Source texts of formatted documents:
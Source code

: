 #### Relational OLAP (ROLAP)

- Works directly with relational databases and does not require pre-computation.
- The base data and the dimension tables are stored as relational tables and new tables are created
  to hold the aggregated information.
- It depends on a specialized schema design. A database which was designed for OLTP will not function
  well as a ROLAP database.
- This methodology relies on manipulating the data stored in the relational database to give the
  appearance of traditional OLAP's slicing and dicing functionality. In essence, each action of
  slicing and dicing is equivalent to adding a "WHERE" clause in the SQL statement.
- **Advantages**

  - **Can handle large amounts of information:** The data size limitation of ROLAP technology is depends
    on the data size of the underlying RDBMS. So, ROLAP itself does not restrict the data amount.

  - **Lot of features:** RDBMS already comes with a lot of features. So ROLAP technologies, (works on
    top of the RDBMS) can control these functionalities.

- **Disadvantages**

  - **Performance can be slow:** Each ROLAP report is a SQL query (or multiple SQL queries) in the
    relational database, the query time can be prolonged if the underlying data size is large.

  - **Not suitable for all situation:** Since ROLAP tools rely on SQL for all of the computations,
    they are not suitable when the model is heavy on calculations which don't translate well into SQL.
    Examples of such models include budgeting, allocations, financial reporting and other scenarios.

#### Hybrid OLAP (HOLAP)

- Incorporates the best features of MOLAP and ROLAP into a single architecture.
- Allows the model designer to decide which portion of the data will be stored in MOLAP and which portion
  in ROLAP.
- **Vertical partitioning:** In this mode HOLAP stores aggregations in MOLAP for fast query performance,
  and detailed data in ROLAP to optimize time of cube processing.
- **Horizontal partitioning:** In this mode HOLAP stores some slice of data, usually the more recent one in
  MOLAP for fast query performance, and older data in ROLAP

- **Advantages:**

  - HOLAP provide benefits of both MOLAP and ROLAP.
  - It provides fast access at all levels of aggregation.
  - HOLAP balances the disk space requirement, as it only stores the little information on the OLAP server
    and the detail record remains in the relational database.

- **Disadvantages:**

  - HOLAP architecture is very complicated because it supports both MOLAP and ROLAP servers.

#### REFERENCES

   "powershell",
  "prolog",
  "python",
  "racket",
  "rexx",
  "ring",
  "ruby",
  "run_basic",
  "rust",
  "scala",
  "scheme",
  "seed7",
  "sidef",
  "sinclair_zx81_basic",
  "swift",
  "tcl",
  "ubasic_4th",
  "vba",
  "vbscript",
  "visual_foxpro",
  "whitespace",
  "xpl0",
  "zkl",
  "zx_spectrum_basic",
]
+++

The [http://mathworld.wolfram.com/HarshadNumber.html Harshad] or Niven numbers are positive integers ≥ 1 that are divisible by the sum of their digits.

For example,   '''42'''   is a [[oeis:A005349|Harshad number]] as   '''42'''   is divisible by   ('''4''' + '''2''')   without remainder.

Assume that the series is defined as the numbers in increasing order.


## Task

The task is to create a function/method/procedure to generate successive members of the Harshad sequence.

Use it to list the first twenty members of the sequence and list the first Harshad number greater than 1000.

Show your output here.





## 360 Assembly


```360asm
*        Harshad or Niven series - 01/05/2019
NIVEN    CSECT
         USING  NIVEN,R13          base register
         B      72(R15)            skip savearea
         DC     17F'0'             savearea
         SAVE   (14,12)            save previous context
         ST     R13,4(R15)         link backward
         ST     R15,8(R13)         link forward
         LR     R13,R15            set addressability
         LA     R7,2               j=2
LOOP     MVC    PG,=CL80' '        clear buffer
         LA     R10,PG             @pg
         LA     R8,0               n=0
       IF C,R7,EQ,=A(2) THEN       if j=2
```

_Exercise_:
Repeat each record above precisely as written.

_Answer for this exercise_:
Source code

: #### Relational OLAP (ROLAP)

- Works directly with relational databases and does not require pre-computation.
- The base data and the dimension tables are stored as relational tables and new tables are created
  to hold the aggregated information.
- It depends on a specialized schema design. A database which was designed for OLTP will not function
  well as a ROLAP database.
- This methodology relies on manipulating the data stored in the relational database to give the
  appearance of traditional OLAP's slicing and dicing functionality. In essence, each action of
  slicing and dicing is equivalent to adding a "WHERE" clause in the SQL statement.
- **Advantages**

  - **Can handle large amounts of information:** The data size limitation of ROLAP technology is depends
    on the data size of the underlying RDBMS. So, ROLAP itself does not restrict the data amount.

  - **Lot of features:** RDBMS already comes with a lot of features. So ROLAP technologies, (works on
    top of the RDBMS) can control these functionalities.

- **Disadvantages**

  - **Performance can be slow:** Each ROLAP report is a SQL query (or multiple SQL queries) in the
    relational database, the query time can be prolonged if the underlying data size is large.

  - **Not suitable for all situation:** Since ROLAP tools rely on SQL for all of the computations,
    they are not suitable when the model is heavy on calculations which don't translate well into SQL.
    Examples of such models include budgeting, allocations, financial reporting and other scenarios.

#### Hybrid OLAP (HOLAP)

- Incorporates the best features of MOLAP and ROLAP into a single architecture.
- Allows the model designer to decide which portion of the data will be stored in MOLAP and which portion
  in ROLAP.
- **Vertical partitioning:** In this mode HOLAP stores aggregations in MOLAP for fast query performance,
  and detailed data in ROLAP to optimize time of cube processing.
- **Horizontal partitioning:** In this mode HOLAP stores some slice of data, usually the more recent one in
  MOLAP for fast query performance, and older data in ROLAP

- **Advantages:**

  - HOLAP provide benefits of both MOLAP and ROLAP.
  - It provides fast access at all levels of aggregation.
  - HOLAP balances the disk space requirement, as it only stores the little information on the OLAP server
    and the detail record remains in the relational database.

- **Disadvantages:**

  - HOLAP architecture is very complicated because it supports both MOLAP and ROLAP servers.

#### REFERENCES

   "powershell",
  "prolog",
  "python",
  "racket",
  "rexx",
  "ring",
  "ruby",
  "run_basic",
  "rust",
  "scala",
  "scheme",
  "seed7",
  "sidef",
  "sinclair_zx81_basic",
  "swift",
  "tcl",
  "ubasic_4th",
  "vba",
  "vbscript",
  "visual_foxpro",
  "whitespace",
  "xpl0",
  "zkl",
  "zx_spectrum_basic",
]
+++

The [http://mathworld.wolfram.com/HarshadNumber.html Harshad] or Niven numbers are positive integers ≥ 1 that are divisible by the sum of their digits.

For example,   '''42'''   is a [[oeis:A005349|Harshad number]] as   '''42'''   is divisible by   ('''4''' + '''2''')   without remainder.

Assume that the series is defined as the numbers in increasing order.


## Task

The task is to create a function/method/procedure to generate successive members of the Harshad sequence.

Use it to list the first twenty members of the sequence and list the first Harshad number greater than 1000.

Show your output here.





## 360 Assembly


```360asm
*        Harshad or Niven series - 01/05/2019
NIVEN    CSECT
         USING  NIVEN,R13          base register
         B      72(R15)            skip savearea
         DC     17F'0'             savearea
         SAVE   (14,12)            save previous context
         ST     R13,4(R15)         link backward
         ST     R15,8(R13)         link forward
         LR     R13,R15            set addressability
         LA     R7,2               j=2
LOOP     MVC    PG,=CL80' '        clear buffer
         LA     R10,PG             @pg
         LA     R8,0               n=0
       IF C,R7,EQ,=A(2) THEN       if j=2
```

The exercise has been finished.